Globe Graduate Studies section for MBAs only

For a moment I was excited to see the Globe and Mail has added a "Graduate Strudies" section to their education report.http://www.theglobeandmail.com/news/national/education/graduatestudies/

However, a quick review shows that virtually every story is about MBA students -- ony 6 of 43 posts thus far are about a subject other than MBA programs. And even the 6 non-MBA stories were often more general interest than graduate studies (ie. scandal related to a speech at convocation, kids visit a lab, etc).

It is too bad because there are lots of interesting things to consider about graduate school -- changes to research funding, corporate involvement on granting council boards, research facilities in various universities, the changing demographic of graduate school. Even graduate student unions occasionally do something interesting!

So, if you are an MBA student, I encourage you to have a look.. there is some interesting stuff there. Otherwise, unfortunately, not so much.

Saturday, November 5, 2011

Free and fun services at the public library

Looking for some entertainment but have a limited budget? Consider some of these awesome services available free at the public library...

(This is the Greater Victoria Public Library, not our campus libraries, btw. Any Victoria resident can get a public library card by bringing in a piece of mail, such as a utility bill, for proof of address).

Take the family to the BC Museum for free -- sign out a museum pass for the weekend at the library!

Borrow music with freegle or a mystery novel (e-book or audio book) online through the library to go service!
And forget about that comps reading list... check out the 100 picture books to be read before kindergarten! (I am so behind--some of those were written after I turned 30!)

How nerdy is this ... they have links to library-loving apps. Need the app for stats can? I didn't know I did until I saw it on the library's app site.

Do you, like me, spend time working on your research while your child is doing homework? Check out the homework help section for kids.

Going overseas to do some research? Try learning a language online with Mango.

And of course we cannot forget books. Remember those? I don't mean the ones you are reading for your research, I mean novels--everything from award winning fiction to junky thrillers. Ah, books, you used to be about relaxing!!! And if you want some recommendations, you can use NoveList and other suggestion making resources, which suggests similar books to those you already enjoy--search by author or theme. The new library site also lets you post reviews and follow other library users with similar interests.

Want a new study spot? The library also has lovely study space for when the Mearns feels too crowded. Wifi is free with your public library card too.

All of these great things in one place ... in your neighbourhood, or online.

Wednesday, November 2, 2011

Changes to immigration benefit (some) international PhD students

The minister of state for science and technology, Gary Goodyear, announced today the process for International students doing their PhD in Canada to become Canadian citizens is being streamlined -- but only for students in specific areas, such as sciences and engineering, following along with other changes to immigration recently.

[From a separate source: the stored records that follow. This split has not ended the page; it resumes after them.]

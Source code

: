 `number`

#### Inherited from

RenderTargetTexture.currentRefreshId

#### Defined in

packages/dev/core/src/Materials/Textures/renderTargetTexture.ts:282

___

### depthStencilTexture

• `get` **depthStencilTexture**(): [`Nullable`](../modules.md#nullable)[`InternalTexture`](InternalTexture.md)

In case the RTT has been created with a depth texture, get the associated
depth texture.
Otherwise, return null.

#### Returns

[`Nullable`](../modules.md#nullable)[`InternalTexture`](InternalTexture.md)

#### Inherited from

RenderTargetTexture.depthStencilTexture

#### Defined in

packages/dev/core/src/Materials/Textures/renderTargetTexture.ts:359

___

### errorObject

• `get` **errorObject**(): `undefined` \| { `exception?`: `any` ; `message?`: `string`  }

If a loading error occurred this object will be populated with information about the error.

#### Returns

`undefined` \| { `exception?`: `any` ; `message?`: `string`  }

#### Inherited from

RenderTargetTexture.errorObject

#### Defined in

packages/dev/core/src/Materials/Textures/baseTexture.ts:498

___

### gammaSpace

Once 2 years of a PhD have been completed, eligible students can apply for citizenship. This change is coming nearly immediately, with applications being accepted November 5. There will be 1,000 spaces in the program.

Read the CBC story here.

This is great news for PhD students who want to stay in Canada (and stop paying differential fees), so long as they are in the right program... but what about those in other research areas?

Recently, the provincial government has been pushing for international recruitment, opening BC scholarship programs to international students, for example. I wonder if immigration offers is a way to make Canada more competitive in recruiting international students. AUCC president seems to think so. AUCC's press release on the change is here.

I think this may be the most pro-grad student comment I have heard from the feds:
Doctoral graduates play a unique role in the economy. They drive research, encourage innovation and pass on their knowledge through teaching,” said Minister Goodyear. “And quite simply, Canada needs more of them.” (from the press release).

Monday, October 17, 2011

Stop Torschlusspanik!

At a recent wednesday coffee, we were discussing words that exist in other languages, for which there is no equivalent in English. (Schadenfreude has always been one of my favourites).

Frank Berghaus (Grad Rep for Physics and Astronomy) introduced us to "Torschlusspanik" -- the feeling of rushing to meet a deadline that is looming. Literally "gate close panic" if I remember Frank's translation correcty.  

I'm willing to bet many graduate students are in a constant state of torschlusspanik. I know I have experienced it myself!

I think one of the main roles of the GSS is to create spaces to reduce the stresses on graduate students, and think we should launch a "stop torschlusspanik" campaign. All this reminds me of rumours I'd heard of the "DPP". Last year I heard of grad students in one UVIC department who created the "Dropout Prevention Party". Motto: Join the Party!  Genius! (Was this you? Let me know so I can give you a hat tip!)

Among those who work in academia, there are many tales of imposter syndrome, where graduate students believe there was an error in admitting them to grad school, or fear they are not up to completing their program. Well, a DPP in every school, I say! Join the Party and stop torschlusspanik!

And now for the qualitative research part: I am crowdsourcing for ideas to present to the GSS: What should the DPP do to stop Torschlusspanik?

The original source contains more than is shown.